Pinholes can form inside welds. There’s no two ways about it, that’s a patently shoddy example of welding workmanship. The joint isn’t solid. Just as one adverse effect, the strength of a metal-bonded joint diminishes when tiny cavities accumulate inside welds. Okay, having identified the defect, what’s causing this fusion-undermining porosity in the first place? Stopping to look at a MIG welding operation, an inspector ponders this question.
Shield Gas Inadequacies
There’s something wrong with the CO2 gas that’s meant to protect the HAZ (Heat-Affected Zone) from the oxygen and nitrogen-rich atmosphere that we all breathe. Sure, air is a life-sustaining gas for biological entities, for plants and people alike, but that invisible atmospheric stuff is bad for MIG welded joins. That’s where the shielding gas comes in, as a barrier between the air and the weld site. One likely problem here is a lack of CO2, the most common shielding gas in the MIG welding industry. Another possible issue is the presence of a force that’s hampering the formation of the gas cloud. In essence, a strong wind is blowing away the gas.
Stopping Environmental Pinholing
Craters and wormholes are developing on what should be a smooth joint. The gas is flowing, a shelter has been raised around the worksite, so what’s up here? To correct this frustrating problem, stop for a moment. Take a look around. Is the worksite wet or cold? Perhaps one of the work surfaces is dirty or layered with greasy deposits? After raising the wind shelter, let’s take the time to prep the worksite. Clean the surfaces. Are they free of dirt and oil? That’s good, but the prep work isn’t finished yet. If it’s a cold day and the job is being done on an offshore oil rig, humidity is going to impact the work. Try preheating the metal, for that’ll eject the moisture.
MIG (Metal Inert Gas) welders are expected to adopt a forward-thinking mindset. To prevent pinholes, craters, and general porosity issues, this expertly trained individual plans out his job. There’s the proper formation of that gas shielding cloud to ensure. Getting down close to the weld surfaces, the welder checks out the join sites for dirt and oily deposits. Scrubbed clean, there’s still that last potential pinhole causative factor to deal with, so the metal is warmed until all the moisture is evaporated. Needless to say, this approach becomes a reflex action after a while. It’s a course of action that’s taken alongside an exhaustive equipment check. After all, there’s still a chance a simple hose pinch is hampering the CO2 flow.
Girth welds, as the apparel-biased label implies, are those that go around something. Also known as circumferential welds, the fusing process joins pipe rims. Now, thinking like a welding inspector, someone who’s been hired to audit oil and/or gas pipeline junctures, girth weld cracks are a subject of great concern. For, as it turns out, there are pipes everywhere.
Oil and Gas Pipeline Weld Inspections
To be more precise, there are pipes all over an offshore oil rig. The pipelines travel to shore along the seabed, then on land. There are pipes travelling underwater, pipes running for hundreds of kilometres over land, and yet more pipes nestled inside oil refineries. To avoid expensive leakages, environmental damage, not to mention a potentially catastrophic combustion hazard, every pipe girth weld must satisfy a standardized flaw acceptance test, as carried out by a qualified weld inspector.
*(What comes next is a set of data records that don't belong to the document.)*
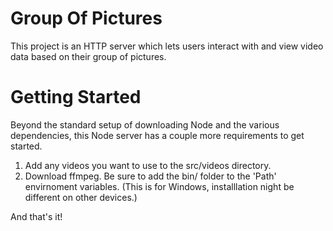 # Group Of Pictures
This project is an HTTP server which lets users interact with and view video data based on their group of pictures. 

# Getting Started
Beyond the standard setup of downloading Node and the various dependencies, this Node server has a couple more requirements to get started.

1. Add any videos you want to use to the src/videos directory.
2. Download ffmpeg. Be sure to add the bin/ folder to the 'Path' envirnoment variables. (This is for Windows, installlation night be different on other devices.)

And that's it!  
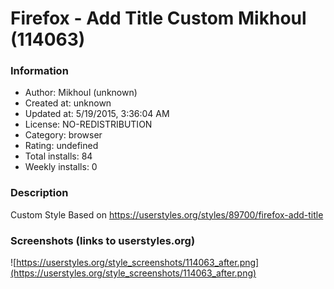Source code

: # Firefox - Add Title Custom Mikhoul (114063)

### Information
- Author: Mikhoul (unknown)
- Created at: unknown
- Updated at: 5/19/2015, 3:36:04 AM
- License: NO-REDISTRIBUTION
- Category: browser
- Rating: undefined
- Total installs: 84
- Weekly installs: 0


### Description
Custom Style Based on https://userstyles.org/styles/89700/firefox-add-title


### Screenshots (links to userstyles.org)
![https://userstyles.org/style_screenshots/114063_after.png](https://userstyles.org/style_screenshots/114063_after.png)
Girth Weld Cracks Require Immediate Attention
Because pipelines stretch across vast tracts of land, not every little flaw will get immediate attention. That would be a prohibitively expensive practise. No, by applying fitness-for-service models and fracture mechanics principles, a quantitative approach has been developed here, one that addresses current weld discontinuities and those that have a high probability of developing a pipe-weakening flaw. If workmanship standards are unsatisfactory or if a previously unseen weld discontinuity does breach that flaw acceptance threshold, then the girth weld defect isn’t just noted, logged and recorded. To the contrary, an immediate response is essential when such an environment imperilling fault is discovered.
A Final Thoughts Perspective
Girth welds travel circumferentially around pipes. They’re present on long pipeline stretches and sharp bends, where fluid stresses accumulate. In fact, there are a number of stresses at work here, such as longitudinal tension, which introduces the possibility of plastic collapse. Now imagine such defects developing in the field, perhaps below some remote mountain range or in the middle of an arctic wasteland. No matter the locale, though, the same truism applies: an oil or gas pipeline breach will severely impact the environment it stands within.
To deal with such far-ranging hazards, pipeline weld inspectors go looking for girth weld cracks. A drop in pressure has perhaps been detected, or maybe a technician has seen what he feels could be a series of hairline fractures. Not stopping to think about fracture mechanics models, the inspector hits the road and finds an access route to the defect. And it’s exactly the same on an offshore facility or a refinery, minus the days of road travel. The flaw modelling work will come, of course, but that phase takes place after a girth weld defects’ flaw acceptance criteria has been assessed.